→ **Directions**
Which lines below hold the word "Europe"? Copy all of them.

→ **Excerpted data**

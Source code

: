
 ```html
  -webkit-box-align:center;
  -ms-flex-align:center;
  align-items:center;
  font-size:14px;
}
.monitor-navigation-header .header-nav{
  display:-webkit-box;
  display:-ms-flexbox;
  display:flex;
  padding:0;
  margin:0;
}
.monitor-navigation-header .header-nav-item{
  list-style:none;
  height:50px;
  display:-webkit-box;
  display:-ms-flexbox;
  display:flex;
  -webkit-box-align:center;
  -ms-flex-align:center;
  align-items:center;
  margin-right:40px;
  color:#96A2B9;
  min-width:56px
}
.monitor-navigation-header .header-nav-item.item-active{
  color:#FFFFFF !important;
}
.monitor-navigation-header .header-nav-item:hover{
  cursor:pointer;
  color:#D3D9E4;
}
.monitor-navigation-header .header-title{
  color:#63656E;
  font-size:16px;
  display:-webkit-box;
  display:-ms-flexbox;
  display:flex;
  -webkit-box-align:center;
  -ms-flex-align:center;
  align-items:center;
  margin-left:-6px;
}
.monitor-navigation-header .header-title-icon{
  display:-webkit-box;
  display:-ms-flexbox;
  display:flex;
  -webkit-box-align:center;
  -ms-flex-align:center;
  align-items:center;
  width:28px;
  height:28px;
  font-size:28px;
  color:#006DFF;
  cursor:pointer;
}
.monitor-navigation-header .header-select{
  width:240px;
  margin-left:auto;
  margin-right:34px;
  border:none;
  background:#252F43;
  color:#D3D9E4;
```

--

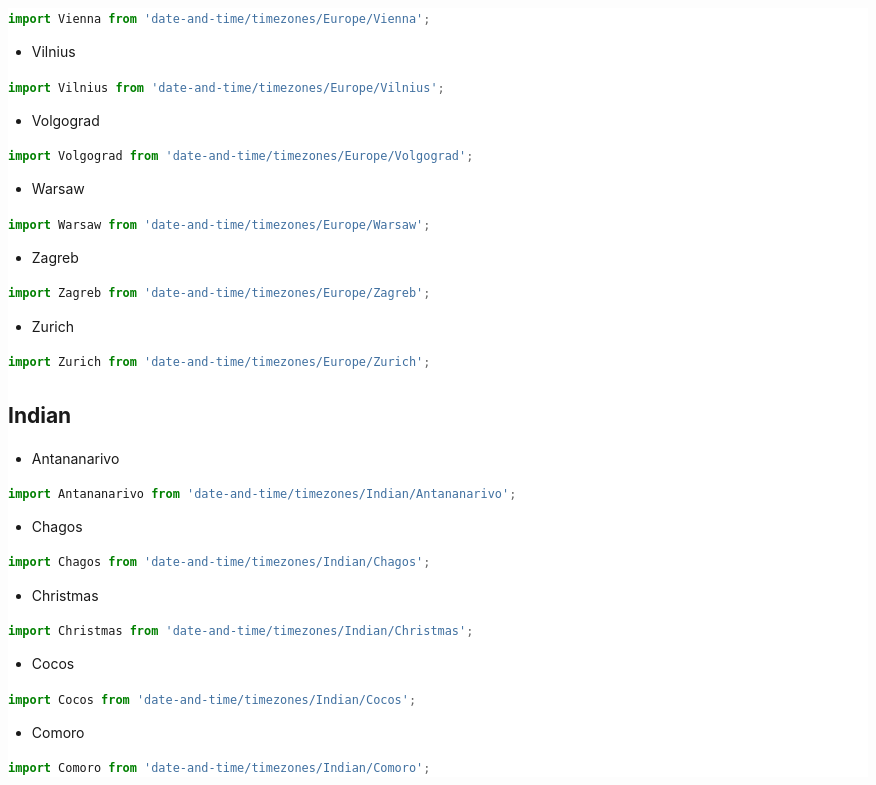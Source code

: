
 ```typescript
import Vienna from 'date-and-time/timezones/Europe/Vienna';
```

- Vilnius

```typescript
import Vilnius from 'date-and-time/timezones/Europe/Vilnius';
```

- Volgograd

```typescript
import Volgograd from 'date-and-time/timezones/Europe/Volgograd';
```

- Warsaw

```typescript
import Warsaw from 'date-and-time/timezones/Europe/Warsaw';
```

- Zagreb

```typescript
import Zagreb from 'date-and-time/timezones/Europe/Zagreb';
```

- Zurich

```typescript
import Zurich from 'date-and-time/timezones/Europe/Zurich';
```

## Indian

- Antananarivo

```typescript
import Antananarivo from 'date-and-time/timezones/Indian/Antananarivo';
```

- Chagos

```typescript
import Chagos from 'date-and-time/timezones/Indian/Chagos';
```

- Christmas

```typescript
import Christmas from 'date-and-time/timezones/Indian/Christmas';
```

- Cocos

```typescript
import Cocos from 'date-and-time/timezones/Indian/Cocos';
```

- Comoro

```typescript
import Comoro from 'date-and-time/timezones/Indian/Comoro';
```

---

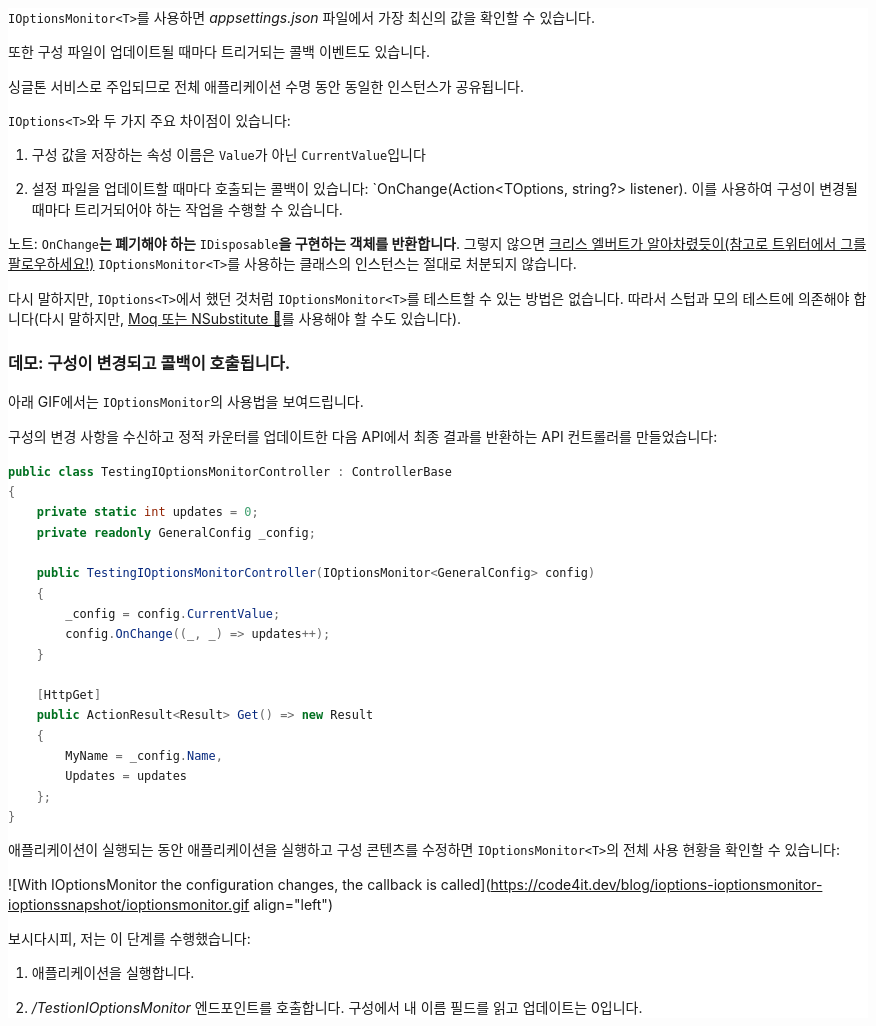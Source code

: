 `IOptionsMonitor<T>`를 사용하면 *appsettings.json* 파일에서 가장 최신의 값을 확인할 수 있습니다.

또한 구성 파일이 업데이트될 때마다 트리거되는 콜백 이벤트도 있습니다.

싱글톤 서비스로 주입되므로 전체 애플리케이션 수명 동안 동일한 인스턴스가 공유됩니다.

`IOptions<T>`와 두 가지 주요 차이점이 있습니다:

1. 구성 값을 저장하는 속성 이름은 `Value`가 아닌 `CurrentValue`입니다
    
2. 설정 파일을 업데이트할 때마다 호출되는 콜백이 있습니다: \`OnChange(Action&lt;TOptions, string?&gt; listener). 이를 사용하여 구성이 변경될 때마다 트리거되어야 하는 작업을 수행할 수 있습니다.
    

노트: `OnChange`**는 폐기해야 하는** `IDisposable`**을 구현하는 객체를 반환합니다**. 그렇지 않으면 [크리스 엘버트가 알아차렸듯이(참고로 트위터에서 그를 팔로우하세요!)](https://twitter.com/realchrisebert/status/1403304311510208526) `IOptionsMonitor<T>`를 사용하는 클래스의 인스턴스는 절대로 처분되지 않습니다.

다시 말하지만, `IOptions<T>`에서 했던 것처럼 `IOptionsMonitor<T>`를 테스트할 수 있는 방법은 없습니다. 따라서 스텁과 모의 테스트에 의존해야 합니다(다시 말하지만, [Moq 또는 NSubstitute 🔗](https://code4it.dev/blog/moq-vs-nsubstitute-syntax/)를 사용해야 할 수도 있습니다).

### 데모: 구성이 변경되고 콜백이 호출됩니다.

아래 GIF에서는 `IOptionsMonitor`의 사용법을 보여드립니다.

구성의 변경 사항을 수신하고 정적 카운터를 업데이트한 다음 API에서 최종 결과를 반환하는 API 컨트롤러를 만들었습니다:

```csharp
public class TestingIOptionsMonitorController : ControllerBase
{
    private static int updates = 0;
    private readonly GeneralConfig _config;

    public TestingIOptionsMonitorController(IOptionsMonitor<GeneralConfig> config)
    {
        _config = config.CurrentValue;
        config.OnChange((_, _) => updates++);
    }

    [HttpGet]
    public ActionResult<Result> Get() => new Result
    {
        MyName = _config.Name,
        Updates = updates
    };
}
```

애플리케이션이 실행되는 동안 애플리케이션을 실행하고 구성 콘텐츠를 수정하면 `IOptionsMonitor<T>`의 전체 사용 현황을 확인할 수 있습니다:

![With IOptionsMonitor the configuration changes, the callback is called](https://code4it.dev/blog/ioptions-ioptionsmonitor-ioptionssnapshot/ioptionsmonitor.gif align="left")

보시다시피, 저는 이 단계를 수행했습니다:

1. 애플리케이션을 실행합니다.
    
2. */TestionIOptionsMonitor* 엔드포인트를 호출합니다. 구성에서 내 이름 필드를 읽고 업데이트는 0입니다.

→ **Answer box**
import Vienna from 'date-and-time/timezones/Europe/Vienna';
import Vilnius from 'date-and-time/timezones/Europe/Vilnius';
import Volgograd from 'date-and-time/timezones/Europe/Volgograd';
import Warsaw from 'date-and-time/timezones/Europe/Warsaw';
import Zagreb from 'date-and-time/timezones/Europe/Zagreb';
import Zurich from 'date-and-time/timezones/Europe/Zurich';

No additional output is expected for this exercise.